**Work item**
Search the records for the word "with" and report each line that has it.

[Stored data]
== Segment start ==

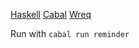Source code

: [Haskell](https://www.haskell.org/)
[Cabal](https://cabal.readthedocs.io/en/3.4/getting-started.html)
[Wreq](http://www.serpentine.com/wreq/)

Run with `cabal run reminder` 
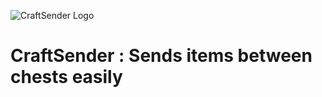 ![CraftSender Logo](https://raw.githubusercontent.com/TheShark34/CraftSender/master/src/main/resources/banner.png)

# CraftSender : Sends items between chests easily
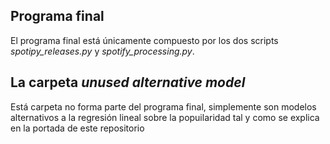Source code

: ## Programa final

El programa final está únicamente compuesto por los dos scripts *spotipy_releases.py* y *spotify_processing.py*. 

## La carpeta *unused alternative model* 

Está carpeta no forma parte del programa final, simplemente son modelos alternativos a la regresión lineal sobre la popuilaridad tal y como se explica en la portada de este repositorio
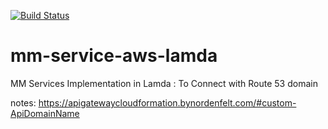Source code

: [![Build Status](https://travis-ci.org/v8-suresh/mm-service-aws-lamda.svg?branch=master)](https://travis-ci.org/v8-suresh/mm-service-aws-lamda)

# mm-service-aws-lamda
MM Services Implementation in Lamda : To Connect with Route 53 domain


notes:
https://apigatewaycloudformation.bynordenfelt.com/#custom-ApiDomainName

== Segment end ==

**Response for this exercise**
Run with `cabal run reminder` 
MM Services Implementation in Lamda : To Connect with Route 53 domain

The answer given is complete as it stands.